When Colin Powell, former Republican secretary of state, endorsed Barack Obama, the Democrat candidate in this year’s US presidential elections, he said his decision was partly because the United States will need "to fix up the reputation that we’ve left with the rest of the world".

Powell’s views are widely held across the world, in developed and developing countries alike. Opinion polls show that recent actions, from aggressive engagement in Iraq to heavy-handed restrictions on foreign visitors, have undermined respect for the United States.

A key task facing the next president will be to regenerate this international respect. Ensuring the country’s security will, of course, remain a high priority. But these two goals can be pursued more sensitively, and at less political cost, than they have recently been.

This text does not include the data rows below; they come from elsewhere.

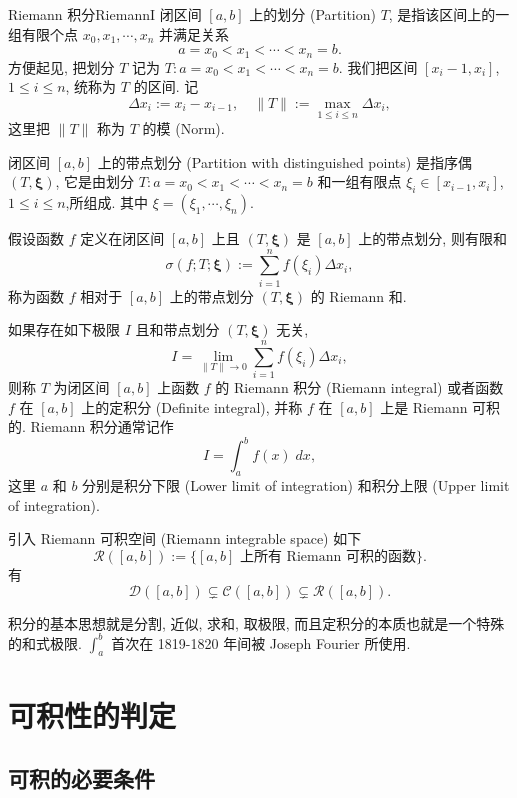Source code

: \documentclass[cn,toc=twocol]{elegantbook}
\newcommand{\D}{\mathscr{D}}
\newcommand{\ve}[1]{\boldsymbol{#1}}
\begin{document}
\begin{definition}{Riemann 积分}{RiemannI}
	闭区间 $[a,b]$ 上的划分 (Partition) $T$, 是指该区间上的一组有限个点 $x_0,x_1, \cdots, x_n$ 并满足关系 
	\[
		a= x_0 < x_1 < \cdots <x_n = b.
	\]
方便起见, 把划分 $T$ 记为 $T : a = x_0 < x_1 < \cdots < x_n = b$. 我们把区间 $[x_i - 1,x_i]$, $1 \le i \le n$, 统称为 $T$ 的区间. 记
\[
	\Delta x_i := x_i - x_{i-1},\quad \lVert T \rVert := \max_{1\le i \le n} \Delta x_i,
\]
这里把 $\lVert T \rVert$ 称为 $T$ 的模 (Norm).
\smallskip

闭区间 $[a,b]$ 上的带点划分 (Partition with distinguished points) 是指序偶 $(T,\ve\xi)$, 它是由划分 $T : a= x_0 <x_1 < \cdots < x_n = b$ 和一组有限点 $\xi_i \in [x_{i-1},x_i]$, $1 \le i \le n$,所组成. 其中 $\xi = (\xi_1,\cdots,\xi_n)$.
\smallskip

假设函数 $f$ 定义在闭区间 $[a,b]$ 上且 $(T,\ve\xi)$ 是 $[a,b]$ 上的带点划分, 则有限和
\[
	\sigma(f; T; \ve{\xi}) := \sum_{i=1}^n f(\xi_i)\Delta x_i,
\]
称为函数 $f$ 相对于 $[a,b]$ 上的带点划分 $(T,\ve\xi)$ 的 Riemann 和.
\smallskip

如果存在如下极限 $I$ 且和带点划分 $(T,\ve\xi)$ 无关,
\[
	I = \lim_{\lVert T \rVert \to 0} \sum_{i=1}^n f(\xi_i)\Delta x_i,
\]
则称 $T$ 为闭区间 $[a,b]$ 上函数 $f$ 的 Riemann 积分 (Riemann integral) 或者函数 $f$ 在 $[a,b]$ 上的定积分 (Definite integral), 并称 $f$ 在 $[a,b]$ 上是 Riemann 可积的. Riemann 积分通常记作
\[
	I = \int_a^b f(x)\; dx,
\]
这里 $a$ 和 $b$ 分别是积分下限 (Lower limit of integration) 和积分上限 (Upper limit of integration).
\smallskip

引入 Riemann 可积空间 (Riemann integrable space) 如下
\[
	\mathscr{R}([a,b]) := \{\text{$[a,b]$ 上所有 Riemann 可积的函数}\}.
\]
有
\[
	\D([a,b]) \subsetneq \mathscr{C}([a,b]) \subsetneq \mathscr{R}([a,b]).
\]
\end{definition}

\begin{remark}
	积分的基本思想就是分割, 近似, 求和, 取极限, 而且定积分的本质也就是一个特殊的和式极限. $\int_a^b$ 首次在 1819-1820 年间被 Joseph Fourier 所使用.
\end{remark}


\section{可积性的判定}

\subsection{可积的必要条件}
\end{document}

Enhancing efforts to tackle global poverty will be particularly important; not just by providing direct assistance like food aid, but also by helping poor countries improve their science and technology capacities.

The more that the United States becomes identified with such efforts, the less it will be accused of merely pursuing its own commercial and military interests. And the more that such countries generate sustainable economic growth, feed their people and create new jobs, the less they will become breeding grounds for fundamentalist-driven protest.

Cutbacks and ideological challenges

The US government already does much to promote science and technology in the developing world. In biomedicine, for example, it is by far the largest supporter of international efforts, such as the Global Fund to Fight AIDS, Tuberculosis and Malaria.

Other US programmes boost collaborative research in key development areas such as agriculture, water management and low-carbon energy. The State Department has also taken steps towards raising the profile of ‘science diplomacy’ — advancing foreign policy objectives by supporting scientific activities.

But resource shortages have limited many of these efforts. In recent years, for example, the US Agency for International Development (USAID) has suffered sharp cuts in its science and technology capacity, particularly in its overseas missions — capacity that is essential to making its foreign aid programmes respond to local needs.

As Nina Federoff, science and technology adviser to both the Secretary of State and the Administrator of USAID, admitted in April, "these shortfalls have hurt the Agency’s ability to achieve its mission".

The Bush administration’s efforts to promote science for development have also suffered the same ideological pressures as its domestic science programmes — from opposition to stem cell research (for example, a bid to promote a ban through the United Nations) to reluctance to accept scientific evidence on climate change.

Ready advice

The new administration will not lack suggestions for improvements. Sensing the possibility of a significant change of tack, particularly if a Democrat is elected, several recent reports have proposed how the US can better manage its international scientific affairs.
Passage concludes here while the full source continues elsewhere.